Here is my fervent hope and dream: That we stop fighting. That the Right can take a deep breath, realize that the election of so many moderates is WE THE PEOPLE’S (you know – the people you represent) way of sending you a message. We do not like the atmosphere that has been pervading our country the last five or six years. We are tired of the fighting. Step back, get in touch with the people who elected you and listen.

That the left, the Democrats who now head to Congress to take the lead. Do NOT GLOAT. Do NOT allow the power to go to your heads. Remember why WE THE PEOPLE put you there: because we want solutions, we want movement, we want the country reunited for the common good. Reach out to the other side and get to work on finding common ground that moves us forward.

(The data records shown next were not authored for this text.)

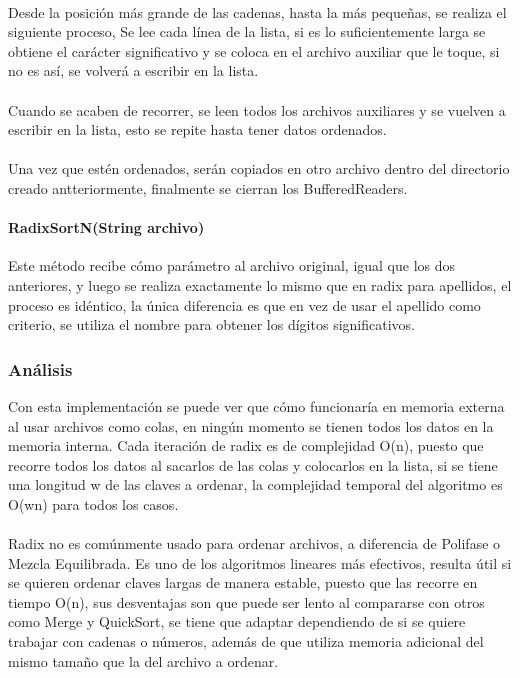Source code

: \documentclass[11pt]{article}
\begin{document}
\paragraph{}
Desde la posición más grande de las cadenas, hasta la más pequeñas, se realiza el siguiente proceso, Se lee cada línea de la lista, si es lo suficientemente larga se obtiene el carácter significativo y se coloca en el archivo auxiliar que le toque, si no es así, se volverá a escribir en la lista. 
\paragraph{}
Cuando se acaben de recorrer, se leen todos los archivos auxiliares y se vuelven a escribir en la lista, esto se repite hasta tener datos ordenados.
\paragraph{} Una vez que estén ordenados, serán copiados en otro archivo dentro del directorio creado antteriormente, finalmente se cierran los BufferedReaders. 

\paragraph{RadixSortN(String archivo)}
Este método recibe cómo parámetro al archivo original, igual que los dos anteriores, y luego se realiza exactamente lo mismo que en radix para apellidos, el proceso es idéntico, la única diferencia es que en vez de usar el apellido como criterio, se utiliza el nombre para obtener los dígitos significativos. 

\subsubsection{Análisis}
Con esta implementación se puede ver que cómo funcionaría en memoria externa al usar archivos como colas, en ningún momento se tienen todos los datos en la memoria interna. Cada iteración de radix es de complejidad O(n), puesto que recorre todos los datos al sacarlos de las colas y colocarlos en la lista, si se tiene una longitud w de las claves a ordenar, la complejidad temporal del algoritmo es O(wn) para todos los casos. 
\paragraph{}
Radix no es comúnmente usado para ordenar archivos, a diferencia de Polifase o Mezcla Equilibrada. Es uno de los algoritmos lineares más efectivos, resulta útil si se quieren ordenar claves largas de manera estable, puesto que las recorre en tiempo O(n), sus desventajas son que puede ser lento al compararse con otros como Merge y QuickSort, se tiene que adaptar dependiendo de si se quiere trabajar con cadenas o números, además de que utiliza memoria adicional del mismo tamaño que la del archivo a ordenar. 
\end{document}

To the media (especially Fox and CNN, but really ALL of them) stop using politics as a ratings booster. Stop pandering and encouraging infighting and division and hatred and misunderstanding. Be the professional journalists you are supposed to be. Where are your investigative reporters? Where are your in-depth (half hour, hour long) stories that explore important issues and calmly and factually show all sides of said issue? Why are you wasting 24 hours a day on screaming, yelling, half stories and pretty talking heads who don’t know what the hell they are talking about, only that they are supposed to stir up controversy so that people will tune in?

To the people, find out how to contact your state and national leaders and find their email addresses. Google it, for Pete’s sake, it’s right there, you don’t even have to know their names, just “senate representative for insert-state-here” will do. Write to them, tell them what you would like them to do. I know there are so many issues and it is hard to keep up, but pick one or two that are close to your heart and learn about them, keep track of what your representatives are doing about them. Give them feedback.

Nothing is going to change unless we demand it, and that is what this election was about. But old habits are so easy to slip back into and if we don’t keep our representatives focused on who they are there for, we will slip right back to the old ways.

If you aren’t registered to vote – do so now. Please. Please. Pretty please with sugar on top?


We'll be watching you!

3 comments:

Agricola said...

Nice post, and much that all can agree with. I would just like to add that, personally, I have always found that the best idea is the one that results from discussion of opposing views, allowing the formation of a synthesis that is better than the the original theses. Not an original idea, I admit, but perhaps a plea for all us to engage in reasoned discussion in lieu of close-minded name calling. Where do we start?

JanetLee said...

How about this as a start? The rest of the world has been increasingly against our involvement in Iraq. Why don't we use this change in power to approach the U.N. and the rest of our allies and ask their help in resolving this? Get some support in the transition of power in Iraq.

Agricola said...

In the spirit of discussion, I would offer the notion that the UN has a demonstrated record of failure in either fostering the growth of democratic governments or resolving conflict. As proof of my assertion, consider the composition of the UN Human Rights Commission, and the inablity of UN peacekeepers to maintain peace in The Congo, Lebanon, or even the lack of will in Darfur. Instead, I propose that we attempt to work more closely with the key players in the region; but I am again reminded of the ancient quote that Man operates with only 3 motivations: fear, self-interest, and honor. In the region, honor appears only fleetingly, so we must appeal to their understandings of fear and self interest. I'll agree the situation is a mess. But, I'm not sure anyone else in the region really wants a solution whose key outcome is the freedom of all Iraqis.